En 1989, tres días antes de que se iniciara el proceso que concluyó con el derribo total del muro de Berlín, el Washington Post editorializaba sobre la probable caída del comunismo soviético, pero no lo veía como un hecho inminente.

Nadie vio caer cual castillo de naipes las dictaduras del cono sur, ni tampoco se pensó que era posible que el sandinismo perdiera una elección contra Violeta Chamorro, ni que Pinochet iba entregar el poder después de ser derrotado en el plebiscito.

Luis XVI tampoco pensó que iba a terminar guillotinado cuando descuidó los llamados de un pueblo hambreado y acogotado por los impuestos.

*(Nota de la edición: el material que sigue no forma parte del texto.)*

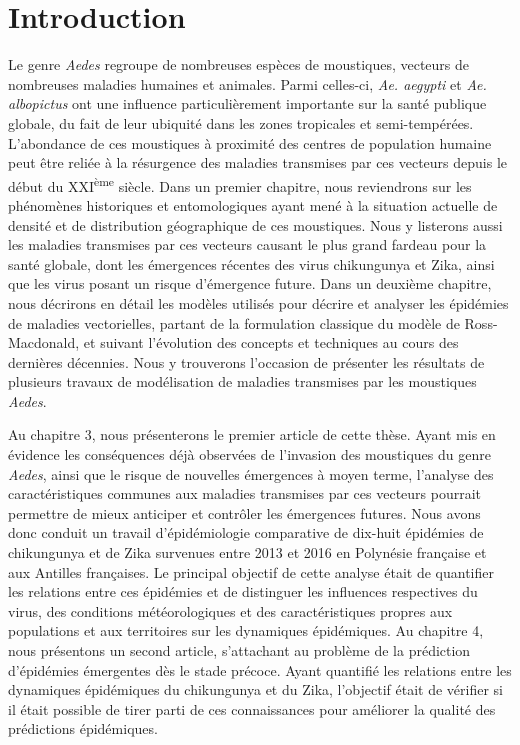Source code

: \chapter*{Introduction}

Le genre {\em Aedes} regroupe de nombreuses espèces de moustiques, vecteurs de nombreuses maladies humaines et animales. 
Parmi celles-ci, {\em Ae. aegypti} et {\em Ae. albopictus} ont une influence particulièrement importante sur la santé publique globale, du fait de leur ubiquité dans les zones tropicales et semi-tempérées.
L'abondance de ces moustiques à proximité des centres de population humaine peut être reliée à la résurgence des maladies transmises par ces vecteurs depuis le début du XXI\textsuperscript{ème} siècle.
Dans un premier chapitre, nous reviendrons sur les phénomènes historiques et entomologiques ayant mené à la situation actuelle de densité et de distribution géographique de ces moustiques.
Nous y listerons aussi les maladies transmises par ces vecteurs causant le plus grand fardeau pour la santé globale, dont les émergences récentes des virus chikungunya et Zika, ainsi que les virus posant un risque d'émergence future.
Dans un deuxième chapitre, nous décrirons en détail les modèles utilisés pour décrire et analyser les épidémies de maladies vectorielles, partant de la formulation classique du modèle de Ross-Macdonald, et suivant l'évolution des concepts et techniques au cours des dernières décennies. 
Nous y trouverons l'occasion de présenter les résultats de plusieurs travaux de modélisation de maladies transmises par les moustiques {\em Aedes}.

Au chapitre 3, nous présenterons le premier article de cette thèse.
Ayant mis en évidence les conséquences déjà observées de l'invasion des moustiques du genre {\em Aedes}, ainsi que le risque de nouvelles émergences à moyen terme, l'analyse des caractéristiques communes aux maladies transmises par ces vecteurs pourrait permettre de mieux anticiper et contrôler les émergences futures.
Nous avons donc conduit un travail d'épidémiologie comparative de dix-huit épidémies de chikungunya et de Zika survenues entre 2013 et 2016 en Polynésie française et aux Antilles françaises.
Le principal objectif de cette analyse était de quantifier les relations entre ces épidémies et de distinguer les influences respectives du virus, des conditions météorologiques et des caractéristiques propres aux populations et aux territoires sur les dynamiques épidémiques.
Au chapitre 4, nous présentons un second article, s'attachant au problème de la prédiction d'épidémies émergentes dès le stade précoce.
Ayant quantifié les relations entre les dynamiques épidémiques du chikungunya et du Zika, l'objectif était de vérifier si il était possible de tirer parti de ces connaissances pour améliorer la qualité des prédictions épidémiques.

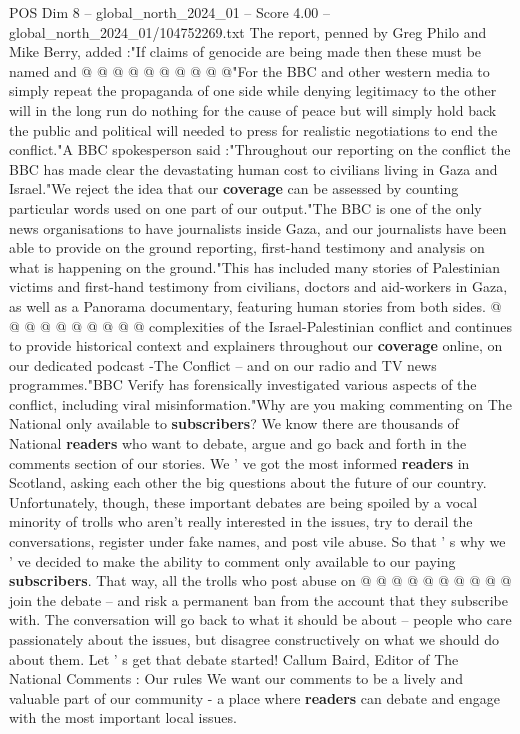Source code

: \begin{textsample}{POS Dim 8 – global\_north\_2024\_01 – Score 4.00 – global\_north\_2024\_01/104752269.txt}
The report, penned by Greg Philo and Mike Berry, added :"If claims of genocide are being made then these must be named and @ @ @ @ @ @ @ @ @ @"For the BBC and other western media to simply repeat the propaganda of one side while denying legitimacy to the other will in the long run do nothing for the cause of peace but will simply hold back the public and political will needed to press for realistic negotiations to end the conflict."A BBC spokesperson said :"Throughout our reporting on the conflict the BBC has made clear the devastating human cost to civilians living in Gaza and Israel."We reject the idea that our \textbf{coverage} can be assessed by counting particular words used on one part of our output."The BBC is one of the only news organisations to have journalists inside Gaza, and our journalists have been able to provide on the ground reporting, first-hand testimony and analysis on what is happening on the ground."This has included many stories of Palestinian victims and first-hand testimony from civilians, doctors and aid-workers in Gaza, as well as a Panorama documentary, featuring human stories from both sides. @ @ @ @ @ @ @ @ @ @ complexities of the Israel-Palestinian conflict and continues to provide historical context and explainers throughout our \textbf{coverage} online, on our dedicated podcast -The Conflict -- and on our radio and TV news programmes."BBC Verify has forensically investigated various aspects of the conflict, including viral misinformation."Why are you making commenting on The National only available to \textbf{subscribers}?
We know there are thousands of National \textbf{readers} who want to debate, argue and go back and forth in the comments section of our stories.
We ' ve got the most informed \textbf{readers} in Scotland, asking each other the big questions about the future of our country.
Unfortunately, though, these important debates are being spoiled by a vocal minority of trolls who aren't really interested in the issues, try to derail the conversations, register under fake names, and post vile abuse.
So that ' s why we ' ve decided to make the ability to comment only available to our paying \textbf{subscribers}.
That way, all the trolls who post abuse on @ @ @ @ @ @ @ @ @ @ join the debate -- and risk a permanent ban from the account that they subscribe with.
The conversation will go back to what it should be about -- people who care passionately about the issues, but disagree constructively on what we should do about them.
Let ' s get that debate started!
Callum Baird, Editor of The National Comments : Our rules We want our comments to be a lively and valuable part of our community - a place where \textbf{readers} can debate and engage with the most important local issues.

\end{textsample}
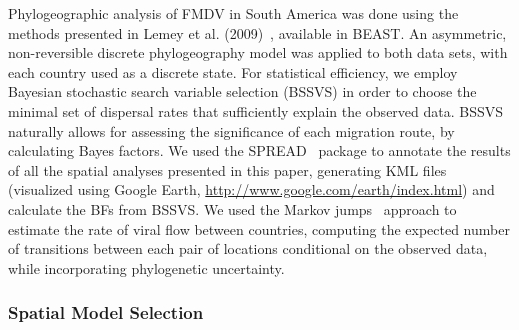 \documentclass[10pt]{article}
\begin{document}
Phylogeographic analysis of FMDV in South America was done using the methods presented in Lemey et al. (2009)~\cite{roots}, available in BEAST. 
An asymmetric, non-reversible discrete phylogeography model was applied to both data sets, with each country used as a discrete state.
For statistical efficiency, we employ Bayesian stochastic search variable selection (BSSVS) in order to choose the minimal set of dispersal rates that sufficiently explain the observed data.
BSSVS naturally allows for assessing the significance of each migration route, by calculating Bayes factors.
We used the SPREAD~\cite{spread} package to annotate the results of all the spatial analyses presented in this paper, generating KML files (visualized using Google Earth, \url{http://www.google.com/earth/index.html}) and calculate the BFs from BSSVS.
We used the Markov jumps~\cite{Minin2008} approach to estimate the rate of viral flow between countries, computing the expected number of transitions between each pair of locations conditional on the observed data, while incorporating phylogenetic uncertainty.

\subsubsection*{Spatial Model Selection}
\end{document}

No saber escuchar puede resultar fatal. Los gobiernos no son eternos, se desgastan por dentro y, como los muros, terminan por resquebrajarse y caer.

La situación en nuestro país es paradójica, ya que la acumulación de crisis que padece es de tal magnitud, que cualquier gobierno democrático se habría visto obligado a renunciar hace tiempo. Pero aquí lo que hay no es ni siquiera una dictadura tradicional latinoamericana, sino una confederación de intereses delictivos que se mantienen por ahora unidos, pero que más temprano que tarde terminarán por buscar el mejor acomodo que les garantice una salida no tan traumática.

¿Cuándo va a ocurrir? Nadie lo sabe. Ni tampoco si será un cisne negro el que precipitará los acontecimientos, o simplemente la fatiga o las discrepancias internas, pero lo cierto es que ocurrirá y a lo mejor sólo nos daremos cuenta al amanecer de un día glorioso para Venezuela.